[Document images with source code]
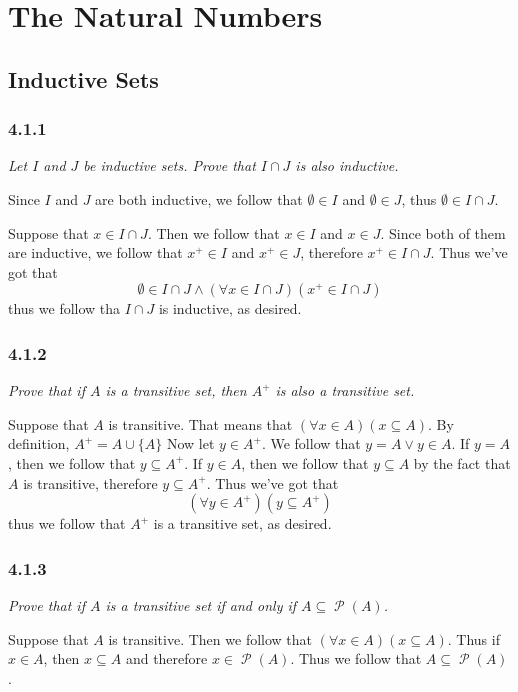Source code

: \documentclass[11pt,oneside,titlepage]{book}
\DeclareMathOperator \pow {\mathcal {P}}
\begin{document}
\chapter{The Natural Numbers}

\section{Inductive Sets}

\subsection*{4.1.1}

\textit{Let $I$ and $J$ be inductive sets. Prove that $I \cap J$ is also inductive.}

Since $I$ and $J$ are both inductive, we follow that $\emptyset \in I$ and $\emptyset \in J$,
thus $\emptyset \in I \cap J$.

Suppose that $x \in I \cap J$. Then we follow that $x \in I$ and $x \in J$. Since both of them
are inductive, we follow that $x^+ \in I$ and $x^+ \in J$, therefore $x^+ \in I \cap J$. Thus
we've got that
$$\emptyset \in I \cap J \land (\forall x \in I \cap J)(x^+ \in I \cap J)$$
thus we follow tha $I \cap J$ is inductive, as desired.

\subsection*{4.1.2}

\textit{Prove that if $A$ is a transitive set, then $A^+$ is also a transitive set.}

Suppose that $A$ is transitive. That means that $(\forall x \in A)(x \subseteq A)$.
By definition, $A^+ = A \cup \{A\}$
Now let $y \in A^+$. We follow that $y = A \lor y \in A$. If $y = A$, then we follow that
$y \subseteq A^+$. If $y \in A$, then we follow that $y \subseteq A$ by the fact that
$A$ is transitive, therefore $y \subseteq A^+$. Thus we've got that
$$(\forall y \in A^+)(y \subseteq A^+)$$
thus we follow that $A^+$ is a transitive set, as desired.

\subsection*{4.1.3}

\textit{Prove that if $A$ is a transitive set if and only if $A \subseteq \pow(A)$.}

Suppose that $A$ is transitive. Then we follow that $(\forall x \in A)(x \subseteq A)$. Thus
if $x \in A$, then $x \subseteq A$ and therefore $x \in \pow(A)$. Thus we follow that
$A \subseteq \pow(A)$.
\end{document}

**WHAT YOU ARE ASKED TO DO**
In the copy, include every record exactly and no pictures at all.

**RESPONSE**
Source code

: \documentclass[11pt,oneside,titlepage]{book}
\DeclareMathOperator \pow {\mathcal {P}}
\begin{document}
\chapter{The Natural Numbers}

\section{Inductive Sets}

\subsection*{4.1.1}

\textit{Let $I$ and $J$ be inductive sets. Prove that $I \cap J$ is also inductive.}

Since $I$ and $J$ are both inductive, we follow that $\emptyset \in I$ and $\emptyset \in J$,
thus $\emptyset \in I \cap J$.

Suppose that $x \in I \cap J$. Then we follow that $x \in I$ and $x \in J$. Since both of them
are inductive, we follow that $x^+ \in I$ and $x^+ \in J$, therefore $x^+ \in I \cap J$. Thus
we've got that
$$\emptyset \in I \cap J \land (\forall x \in I \cap J)(x^+ \in I \cap J)$$
thus we follow tha $I \cap J$ is inductive, as desired.

\subsection*{4.1.2}

\textit{Prove that if $A$ is a transitive set, then $A^+$ is also a transitive set.}

Suppose that $A$ is transitive. That means that $(\forall x \in A)(x \subseteq A)$.
By definition, $A^+ = A \cup \{A\}$
Now let $y \in A^+$. We follow that $y = A \lor y \in A$. If $y = A$, then we follow that
$y \subseteq A^+$. If $y \in A$, then we follow that $y \subseteq A$ by the fact that
$A$ is transitive, therefore $y \subseteq A^+$. Thus we've got that
$$(\forall y \in A^+)(y \subseteq A^+)$$
thus we follow that $A^+$ is a transitive set, as desired.

\subsection*{4.1.3}

\textit{Prove that if $A$ is a transitive set if and only if $A \subseteq \pow(A)$.}

Suppose that $A$ is transitive. Then we follow that $(\forall x \in A)(x \subseteq A)$. Thus
if $x \in A$, then $x \subseteq A$ and therefore $x \in \pow(A)$. Thus we follow that
$A \subseteq \pow(A)$.
\end{document}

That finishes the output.